BEGIN AVAILABLE DATA

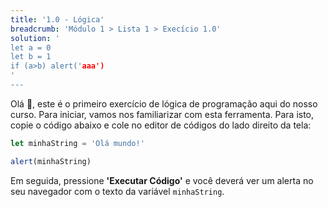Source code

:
 ```yaml
---
title: '1.0 - Lógica'
breadcrumb: 'Módulo 1 > Lista 1 > Execício 1.0'
solution: '
let a = 0
let b = 1
if (a>b) alert('aaa')
'
---
```


Olá 👋, este é o primeiro exercício de lógica de programação aqui do nosso curso. Para iniciar, vamos nos familiarizar com esta ferramenta. Para isto, copie o código abaixo e cole no editor de códigos do lado direito da tela:

```js
let minhaString = 'Olá mundo!'

alert(minhaString)
```

Em seguida, pressione **'Executar Código'** e você deverá ver um alerta no seu navegador com o texto da variável `minhaString`.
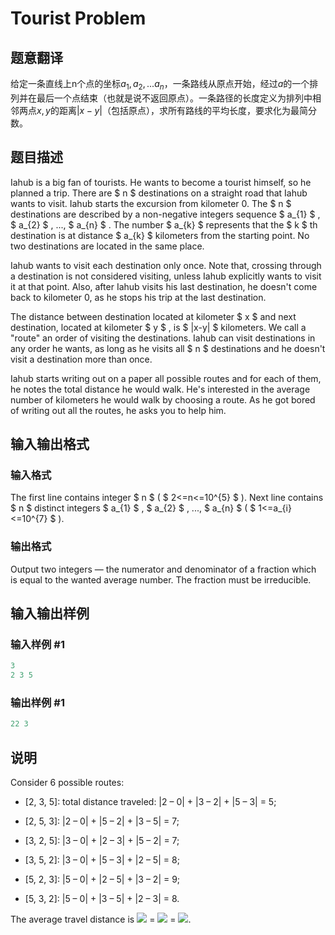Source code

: # Tourist Problem

## 题意翻译

给定一条直线上n个点的坐标$a_1,a_2,...a_n$，一条路线从原点开始，经过$a$的一个排列并在最后一个点结束（也就是说不返回原点）。一条路径的长度定义为排列中相邻两点$x,y$的距离$|x-y|$（包括原点），求所有路线的平均长度，要求化为最简分数。

## 题目描述

Iahub is a big fan of tourists. He wants to become a tourist himself, so he planned a trip. There are $ n $ destinations on a straight road that Iahub wants to visit. Iahub starts the excursion from kilometer 0. The $ n $ destinations are described by a non-negative integers sequence $ a_{1} $ , $ a_{2} $ , ..., $ a_{n} $ . The number $ a_{k} $ represents that the $ k $ th destination is at distance $ a_{k} $ kilometers from the starting point. No two destinations are located in the same place.

Iahub wants to visit each destination only once. Note that, crossing through a destination is not considered visiting, unless Iahub explicitly wants to visit it at that point. Also, after Iahub visits his last destination, he doesn't come back to kilometer 0, as he stops his trip at the last destination.

The distance between destination located at kilometer $ x $ and next destination, located at kilometer $ y $ , is $ |x-y| $ kilometers. We call a "route" an order of visiting the destinations. Iahub can visit destinations in any order he wants, as long as he visits all $ n $ destinations and he doesn't visit a destination more than once.

Iahub starts writing out on a paper all possible routes and for each of them, he notes the total distance he would walk. He's interested in the average number of kilometers he would walk by choosing a route. As he got bored of writing out all the routes, he asks you to help him.

## 输入输出格式

### 输入格式

The first line contains integer $ n $ ( $ 2<=n<=10^{5} $ ). Next line contains $ n $ distinct integers $ a_{1} $ , $ a_{2} $ , ..., $ a_{n} $ ( $ 1<=a_{i}<=10^{7} $ ).

### 输出格式

Output two integers — the numerator and denominator of a fraction which is equal to the wanted average number. The fraction must be irreducible.

## 输入输出样例

### 输入样例 #1

```cpp
3
2 3 5

```
### 输出样例 #1

```cpp
22 3
```


## 说明

Consider 6 possible routes:

- \[2, 3, 5\]: total distance traveled: |2 – 0| + |3 – 2| + |5 – 3| = 5;

- \[2, 5, 3\]: |2 – 0| + |5 – 2| + |3 – 5| = 7;

- \[3, 2, 5\]: |3 – 0| + |2 – 3| + |5 – 2| = 7;

- \[3, 5, 2\]: |3 – 0| + |5 – 3| + |2 – 5| = 8;

- \[5, 2, 3\]: |5 – 0| + |2 – 5| + |3 – 2| = 9;

- \[5, 3, 2\]: |5 – 0| + |3 – 5| + |2 – 3| = 8.

The average travel distance is ![](https://cdn.luogu.com.cn/upload/vjudge_pic/CF340C/46abd0367bb1ab89fd9e16a66d93ae130f1cb4b6.png) = ![](https://cdn.luogu.com.cn/upload/vjudge_pic/CF340C/3ee5b4e2d0bb159e64987b0886cc8a870c2084a7.png) = ![](https://cdn.luogu.com.cn/upload/vjudge_pic/CF340C/1d6a962c150afd1c2b26fd73c34a41806e6a93af.png).

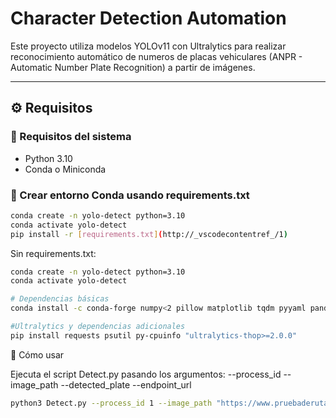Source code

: # Character Detection Automation

Este proyecto utiliza modelos YOLOv11 con Ultralytics para realizar reconocimiento automático de numeros de placas vehiculares (ANPR - Automatic Number Plate Recognition) a partir de imágenes. 

---

## ⚙️ Requisitos

### 🔹 Requisitos del sistema

- Python 3.10
- Conda o Miniconda

### 🔹 Crear entorno Conda usando requirements.txt

```bash
conda create -n yolo-detect python=3.10
conda activate yolo-detect
pip install -r [requirements.txt](http://_vscodecontentref_/1)
```
Sin requirements.txt:

```bash
conda create -n yolo-detect python=3.10
conda activate yolo-detect

# Dependencias básicas
conda install -c conda-forge numpy<2 pillow matplotlib tqdm pyyaml pandas seaborn pip requests opencv=4.8.0.76 

#Ultralytics y dependencias adicionales
pip install requests psutil py-cpuinfo "ultralytics-thop>=2.0.0"
```

🚀 Cómo usar

Ejecuta el script Detect.py pasando los argumentos: --process_id --image_path --detected_plate --endpoint_url

```bash
python3 Detect.py --process_id 1 --image_path "https://www.pruebaderuta.com/wp-content/uploads/2016/03/placa-amarilla.jpg" --detected_plate CVY000 --endpoint_url "https://webhook.site/c016b479-3691-436a-bd36-bcd1c6ead397"
```
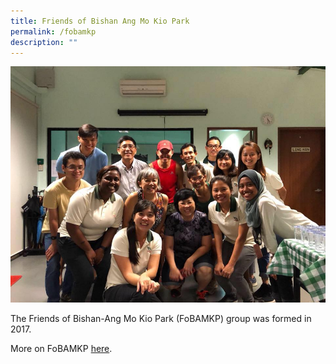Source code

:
 ```yaml
---
title: Friends of Bishan Ang Mo Kio Park
permalink: /fobamkp
description: ""
---
```

![Alt text for image on Isomer site](/images/FoBAMKP.jpg)

The Friends of Bishan-Ang Mo Kio Park (FoBAMKP) group was formed in 2017.

More on FoBAMKP [here](https://www.facebook.com/groups/190636865014950).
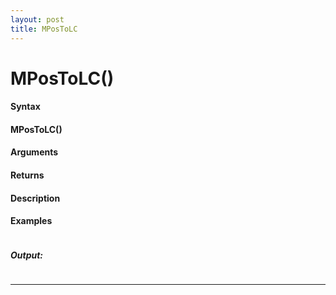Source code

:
 ```yaml
---
layout: post
title: MPosToLC
---
```


# MPosToLC()


#### Syntax

#### MPosToLC()

#### Arguments

#### Returns

#### Description

#### Examples

```

```

##### Output:

```

```

---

END AVAILABLE DATA

> [DIRECTIONS FOR THIS TASK]:
Print each of the records above exactly as written, leaving no picture in the copy.

> [WRITTEN SOLUTION]:
Source code

:
 ```yaml
---
title: '1.0 - Lógica'
breadcrumb: 'Módulo 1 > Lista 1 > Execício 1.0'
solution: '
let a = 0
let b = 1
if (a>b) alert('aaa')
'
---
```


Olá 👋, este é o primeiro exercício de lógica de programação aqui do nosso curso. Para iniciar, vamos nos familiarizar com esta ferramenta. Para isto, copie o código abaixo e cole no editor de códigos do lado direito da tela:

```js
let minhaString = 'Olá mundo!'

alert(minhaString)
```

Em seguida, pressione **'Executar Código'** e você deverá ver um alerta no seu navegador com o texto da variável `minhaString`.
Source code

: # Tourist Problem

## 题意翻译

给定一条直线上n个点的坐标$a_1,a_2,...a_n$，一条路线从原点开始，经过$a$的一个排列并在最后一个点结束（也就是说不返回原点）。一条路径的长度定义为排列中相邻两点$x,y$的距离$|x-y|$（包括原点），求所有路线的平均长度，要求化为最简分数。

## 题目描述

Iahub is a big fan of tourists. He wants to become a tourist himself, so he planned a trip. There are $ n $ destinations on a straight road that Iahub wants to visit. Iahub starts the excursion from kilometer 0. The $ n $ destinations are described by a non-negative integers sequence $ a_{1} $ , $ a_{2} $ , ..., $ a_{n} $ . The number $ a_{k} $ represents that the $ k $ th destination is at distance $ a_{k} $ kilometers from the starting point. No two destinations are located in the same place.

Iahub wants to visit each destination only once. Note that, crossing through a destination is not considered visiting, unless Iahub explicitly wants to visit it at that point. Also, after Iahub visits his last destination, he doesn't come back to kilometer 0, as he stops his trip at the last destination.

The distance between destination located at kilometer $ x $ and next destination, located at kilometer $ y $ , is $ |x-y| $ kilometers. We call a "route" an order of visiting the destinations. Iahub can visit destinations in any order he wants, as long as he visits all $ n $ destinations and he doesn't visit a destination more than once.

Iahub starts writing out on a paper all possible routes and for each of them, he notes the total distance he would walk. He's interested in the average number of kilometers he would walk by choosing a route. As he got bored of writing out all the routes, he asks you to help him.

## 输入输出格式

### 输入格式

The first line contains integer $ n $ ( $ 2<=n<=10^{5} $ ). Next line contains $ n $ distinct integers $ a_{1} $ , $ a_{2} $ , ..., $ a_{n} $ ( $ 1<=a_{i}<=10^{7} $ ).

### 输出格式

Output two integers — the numerator and denominator of a fraction which is equal to the wanted average number. The fraction must be irreducible.

## 输入输出样例

### 输入样例 #1

```cpp
3
2 3 5

```
### 输出样例 #1

```cpp
22 3
```


## 说明

Consider 6 possible routes:

- \[2, 3, 5\]: total distance traveled: |2 – 0| + |3 – 2| + |5 – 3| = 5;

- \[2, 5, 3\]: |2 – 0| + |5 – 2| + |3 – 5| = 7;

- \[3, 2, 5\]: |3 – 0| + |2 – 3| + |5 – 2| = 7;

- \[3, 5, 2\]: |3 – 0| + |5 – 3| + |2 – 5| = 8;

- \[5, 2, 3\]: |5 – 0| + |2 – 5| + |3 – 2| = 9;

- \[5, 3, 2\]: |5 – 0| + |3 – 5| + |2 – 3| = 8.

The average travel distance is ![](https://cdn.luogu.com.cn/upload/vjudge_pic/CF340C/46abd0367bb1ab89fd9e16a66d93ae130f1cb4b6.png) = ![](https://cdn.luogu.com.cn/upload/vjudge_pic/CF340C/3ee5b4e2d0bb159e64987b0886cc8a870c2084a7.png) = ![](https://cdn.luogu.com.cn/upload/vjudge_pic/CF340C/1d6a962c150afd1c2b26fd73c34a41806e6a93af.png).

Source code

: # Character Detection Automation

Este proyecto utiliza modelos YOLOv11 con Ultralytics para realizar reconocimiento automático de numeros de placas vehiculares (ANPR - Automatic Number Plate Recognition) a partir de imágenes. 

---

## ⚙️ Requisitos

### 🔹 Requisitos del sistema

- Python 3.10
- Conda o Miniconda

### 🔹 Crear entorno Conda usando requirements.txt

```bash
conda create -n yolo-detect python=3.10
conda activate yolo-detect
pip install -r [requirements.txt](http://_vscodecontentref_/1)
```
Sin requirements.txt:

```bash
conda create -n yolo-detect python=3.10
conda activate yolo-detect

# Dependencias básicas
conda install -c conda-forge numpy<2 pillow matplotlib tqdm pyyaml pandas seaborn pip requests opencv=4.8.0.76 

#Ultralytics y dependencias adicionales
pip install requests psutil py-cpuinfo "ultralytics-thop>=2.0.0"
```

🚀 Cómo usar

Ejecuta el script Detect.py pasando los argumentos: --process_id --image_path --detected_plate --endpoint_url

```bash
python3 Detect.py --process_id 1 --image_path "https://www.pruebaderuta.com/wp-content/uploads/2016/03/placa-amarilla.jpg" --detected_plate CVY000 --endpoint_url "https://webhook.site/c016b479-3691-436a-bd36-bcd1c6ead397"
```
Source code

:
 ```yaml
---
title: Friends of Bishan Ang Mo Kio Park
permalink: /fobamkp
description: ""
---
```

![Alt text for image on Isomer site](/images/FoBAMKP.jpg)

The Friends of Bishan-Ang Mo Kio Park (FoBAMKP) group was formed in 2017.

More on FoBAMKP [here](https://www.facebook.com/groups/190636865014950).
Source code

:
 ```yaml
---
layout: post
title: MPosToLC
---
```


# MPosToLC()


#### Syntax

#### MPosToLC()

#### Arguments

#### Returns

#### Description

#### Examples

```

```

##### Output:

```

```

---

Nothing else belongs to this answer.